Danny Sprinkle's UW Basketball Recruiting Vision for the Future
Danny Sprinkle, the University of Washington basketball coach for eight months, apparently wants to play with the big boys.
On Wednesday, he served notice that this won't be your grandfather's Montlake program anymore when he pulled a commitment from 6-foot-10 power forward Niko Bundalo, a top 25 recruit and U18 Serbian national team member who chose the Huskies over defending champion Connecticut, Kentucky, Michigan State and a host of other blue bloods.
Eyebrows were raised like flags all across the college game when that decision was revealed. People more and more realize that Sprinkle's coaching career is on a rapid ascent and he's making inroads with his youthful and persuasive approach to building a Big Ten program.
Sprinkle's Huskies (4-1) play again on Thanksgiving day, facing Colorado State (3-2) in the Acrisure Invitational in Palm Springs, California, with opening tipoff at 3:30 p.m. and the game broadcast on Tru TV.
Bundalo gives the UW three top 100 high school players for the Class of 2025, joining guards JJ Mandaquit and Courtland Muldrew, and they'll be joined by an incoming transfer in touted 6-foot-11 Mady Traore from a Texas junior college and formerly of Maryland and New Mexico State. Similar to Bundalo, Mandaquit has played for his national team.

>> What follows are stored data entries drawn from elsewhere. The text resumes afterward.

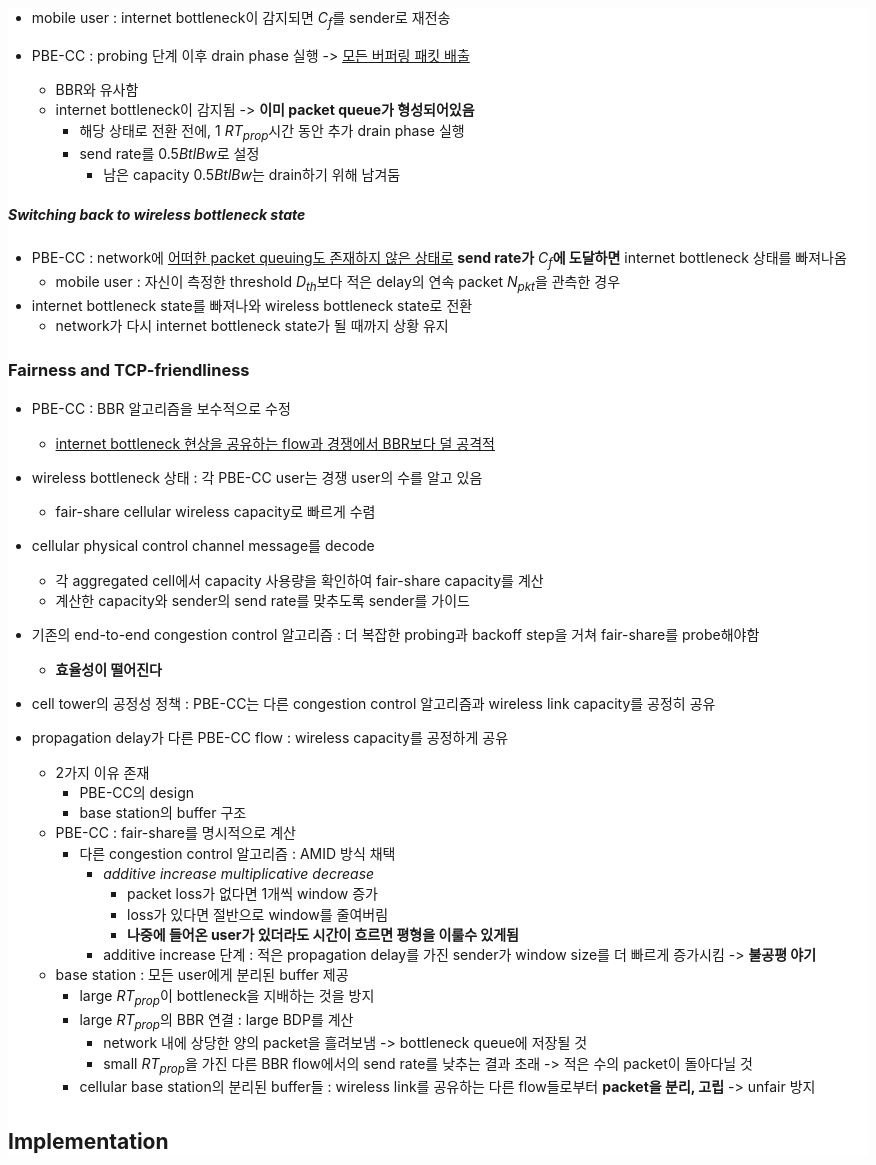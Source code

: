 - mobile user : internet bottleneck이 감지되면 $C_f$를 sender로 재전송

- PBE-CC : probing 단계 이후 drain phase 실행 -> <u>모든 버퍼링 패킷 배출</u>

  - BBR와 유사함
  - internet bottleneck이 감지됨 -> **이미 packet queue가 형성되어있음**
    - 해당 상태로 전환 전에, 1 $RT_{prop}$시간 동안 추가 drain phase 실행
    - send rate를 $0.5BtlBw$로 설정
      - 남은 capacity $0.5BtlBw$는 drain하기 위해 남겨둠

##### Switching back to wireless bottleneck state

- PBE-CC : network에 <u>어떠한 packet queuing도 존재하지 않은 상태로</u> **send rate가** $C_f$**에 도달하면** internet bottleneck 상태를 빠져나옴
  - mobile user : 자신이 측정한 threshold $D_{th}$보다 적은 delay의 연속 packet $N_{pkt}$을 관측한 경우
- internet bottleneck state를 빠져나와 wireless bottleneck state로 전환
  - network가 다시 internet bottleneck state가 될 때까지 상황 유지

### Fairness and TCP-friendliness

- PBE-CC : BBR 알고리즘을 보수적으로 수정

  - <u>internet bottleneck 현상을 공유하는 flow과 경쟁에서 BBR보다 덜 공격적</u>
- wireless bottleneck 상태 : 각 PBE-CC user는 경쟁 user의 수를 알고 있음

  - fair-share cellular wireless capacity로 빠르게 수렴
- cellular physical control channel message를 decode
  - 각 aggregated cell에서 capacity 사용량을 확인하여 fair-share capacity를 계산
  - 계산한 capacity와 sender의 send rate를 맞추도록 sender를 가이드
- 기존의 end-to-end congestion control 알고리즘 : 더 복잡한 probing과 backoff step을 거쳐 fair-share를 probe해야함
  - **효율성이 떨어진다**
- cell tower의 공정성 정책 : PBE-CC는 다른 congestion control 알고리즘과 wireless link capacity를 공정히 공유
- propagation delay가 다른 PBE-CC flow : wireless capacity를 공정하게 공유
  - 2가지 이유 존재
    - PBE-CC의 design
    - base station의 buffer 구조
  - PBE-CC : fair-share를 명시적으로 계산
    - 다른 congestion control 알고리즘 : AMID 방식 채택
      - <i>additive increase multiplicative decrease</i>
        - packet loss가 없다면 1개씩 window 증가
        - loss가 있다면 절반으로 window를 줄여버림
        - **나중에 들어온 user가 있더라도 시간이 흐르면 평형을 이룰수 있게됨**
      - additive increase 단계 : 적은 propagation delay를 가진 sender가 window size를 더 빠르게 증가시킴 -> **불공평 야기**
  - base station : 모든 user에게 분리된 buffer 제공
    - large $RT_{prop}$이 bottleneck을 지배하는 것을 방지
    - large $RT_{prop}$의 BBR 연결 : large BDP를 계산
      - network 내에 상당한 양의 packet을 흘려보냄 -> bottleneck queue에 저장될 것
      - small $RT_{prop}$을 가진 다른 BBR flow에서의 send rate를 낮추는 결과 초래 -> 적은 수의 packet이 돌아다닐 것
    - cellular base station의 분리된 buffer들 : wireless link를 공유하는 다른 flow들로부터 **packet을 분리, 고립** -> unfair 방지

## Implementation
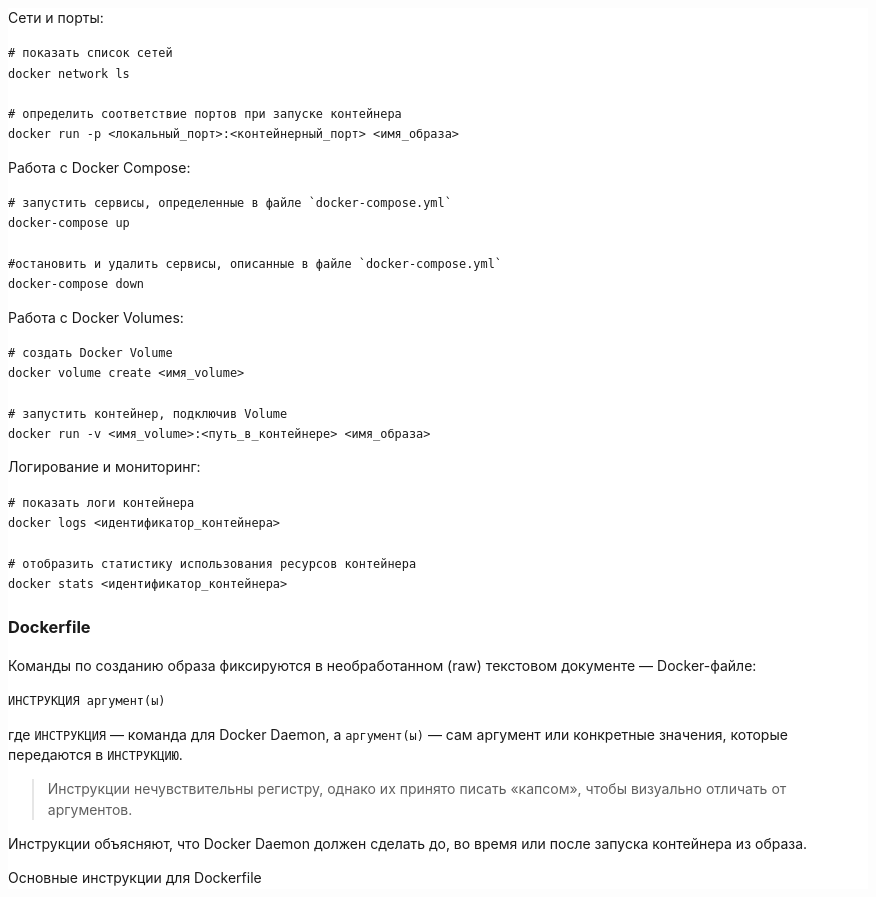 Сети и порты:

```
# показать список сетей
docker network ls

# определить соответствие портов при запуске контейнера
docker run -p <локальный_порт>:<контейнерный_порт> <имя_образа>
```

Работа с Docker Compose:

```
# запустить сервисы, определенные в файле `docker-compose.yml`
docker-compose up 

#остановить и удалить сервисы, описанные в файле `docker-compose.yml`
docker-compose down
```

Работа с Docker Volumes:

```
# создать Docker Volume
docker volume create <имя_volume> 

# запустить контейнер, подключив Volume
docker run -v <имя_volume>:<путь_в_контейнере> <имя_образа>
```

Логирование и мониторинг:

```
# показать логи контейнера
docker logs <идентификатор_контейнера>

# отобразить статистику использования ресурсов контейнера
docker stats <идентификатор_контейнера>
```

### Dockerfile

Команды по созданию образа фиксируются в необработанном (raw) текстовом документе — Docker-файле:

```
ИНСТРУКЦИЯ аргумент(ы)
```

где `ИНСТРУКЦИЯ` — команда для Docker Daemon, а `аргумент(ы)` — сам аргумент или конкретные значения, которые передаются в `ИНСТРУКЦИЮ`.

> Инструкции нечувствительны регистру, однако их принято писать «капсом», чтобы визуально отличать от аргументов.

Инструкции объясняют, что Docker Daemon должен сделать до, во время или после запуска контейнера из образа.

Основные инструкции для Dockerfile
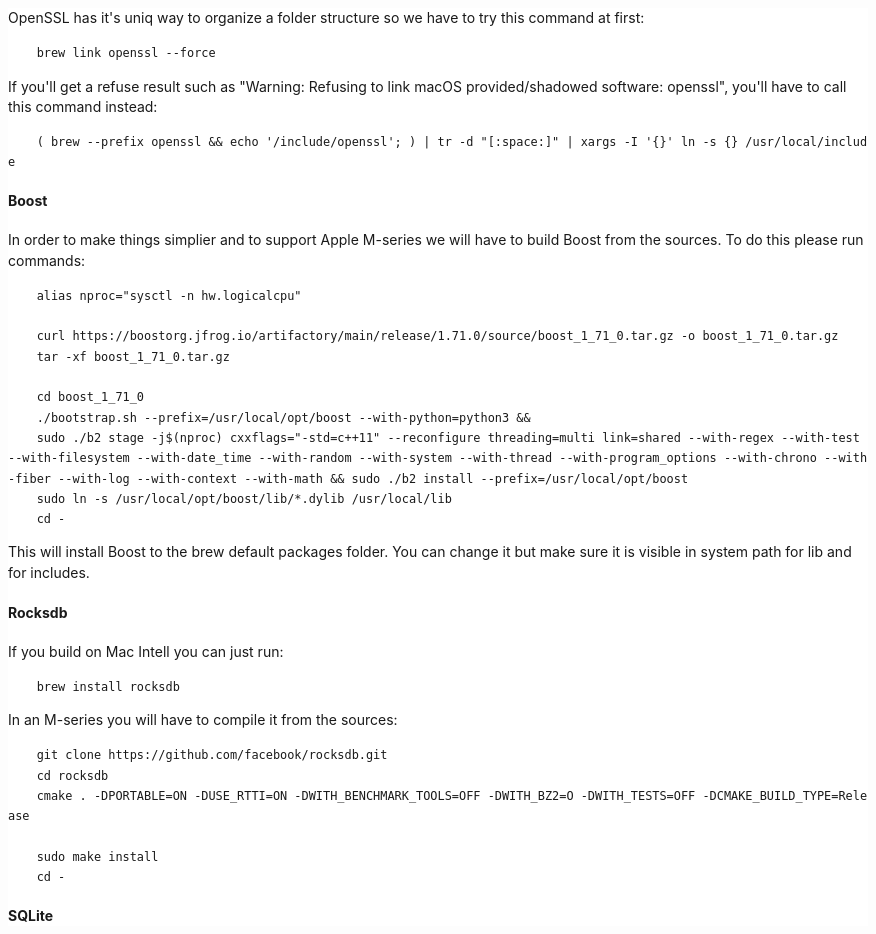 OpenSSL has it's uniq way to organize a folder structure so we have to try this command at first:
```shell
    brew link openssl --force
```

If you'll get a refuse result such as "Warning: Refusing to link macOS provided/shadowed software: openssl", you'll have to call this command instead:
```shell
    ( brew --prefix openssl && echo '/include/openssl'; ) | tr -d "[:space:]" | xargs -I '{}' ln -s {} /usr/local/include
```

#### Boost
In order to make things simplier and to support Apple M-series we will have to build Boost from the sources.
To do this please run commands:
```shell
    alias nproc="sysctl -n hw.logicalcpu"

    curl https://boostorg.jfrog.io/artifactory/main/release/1.71.0/source/boost_1_71_0.tar.gz -o boost_1_71_0.tar.gz
    tar -xf boost_1_71_0.tar.gz

    cd boost_1_71_0
    ./bootstrap.sh --prefix=/usr/local/opt/boost --with-python=python3 &&
    sudo ./b2 stage -j$(nproc) cxxflags="-std=c++11" --reconfigure threading=multi link=shared --with-regex --with-test --with-filesystem --with-date_time --with-random --with-system --with-thread --with-program_options --with-chrono --with-fiber --with-log --with-context --with-math && sudo ./b2 install --prefix=/usr/local/opt/boost
    sudo ln -s /usr/local/opt/boost/lib/*.dylib /usr/local/lib
    cd -
```

This will install Boost to the brew default packages folder. You can change it but make sure it is visible in system path for lib and for includes.

#### Rocksdb
If you build on Mac Intell you can just run:
```shell
    brew install rocksdb
```

In an M-series you will have to compile it from the sources:
```shell
    git clone https://github.com/facebook/rocksdb.git
    cd rocksdb
    cmake . -DPORTABLE=ON -DUSE_RTTI=ON -DWITH_BENCHMARK_TOOLS=OFF -DWITH_BZ2=O -DWITH_TESTS=OFF -DCMAKE_BUILD_TYPE=Release

    sudo make install
    cd -
```

#### SQLite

While elite basketball talent has been delivered to the UW in recent years -- in particular, see Markelle Fultz and Isaiah Stewart -- Sprinkle's challenge will be to win with his.
Former UW coach Lorenzo Romar brought in the 6-foot-3 Fultz, eventually the NBA's No. 1 overall draft pick, only to suffer through a dismal 9-22 season with him in 2016-17 and get fired.
Mike Hopkins not only procured the services of the 6-foot-8 Stewart, he added highly regarded 6-foot-9 Jalen McDaniels to his roster, too, and the best he could do with these two NBA-bound players was a disappointing 15-17 record in 2019-20.
Quizzed about his recruiting approach, Sprinkle said he prefers to develop the high school player rather than fortify his roster with transfers, which is what he was forced to do for his opening season at the UW.
The talent search was more his style when he signed guards Zoom Diallo and Jase Butler to join the current Huskies and for the future picked up Mandaquit and Courtland, all 4-star guards.
"These are kids now like I know who they are," Sprinkle said. "I know what they're built like. I know what stock they come from. And we've seen them mulitple times. In the spring, when I got the job, the only guy I really knew was Great [Osobor} because I'd coached him."
Sprinkle signed 8 players from the transfer portal and two from the high school ranks to get started with the Huskies. The perfect ratio, he says, is something akin to 50-50 between these two talent sources.
"From here on out, I don't want to sign 10 guys in the portal," he said. "I'd love to start getting three to four freshmen every year and patch it up in the portal with three to four guys. You have to have some consistency and [have] guys two or three years. ... That's my vision for what we have to do to be successful here."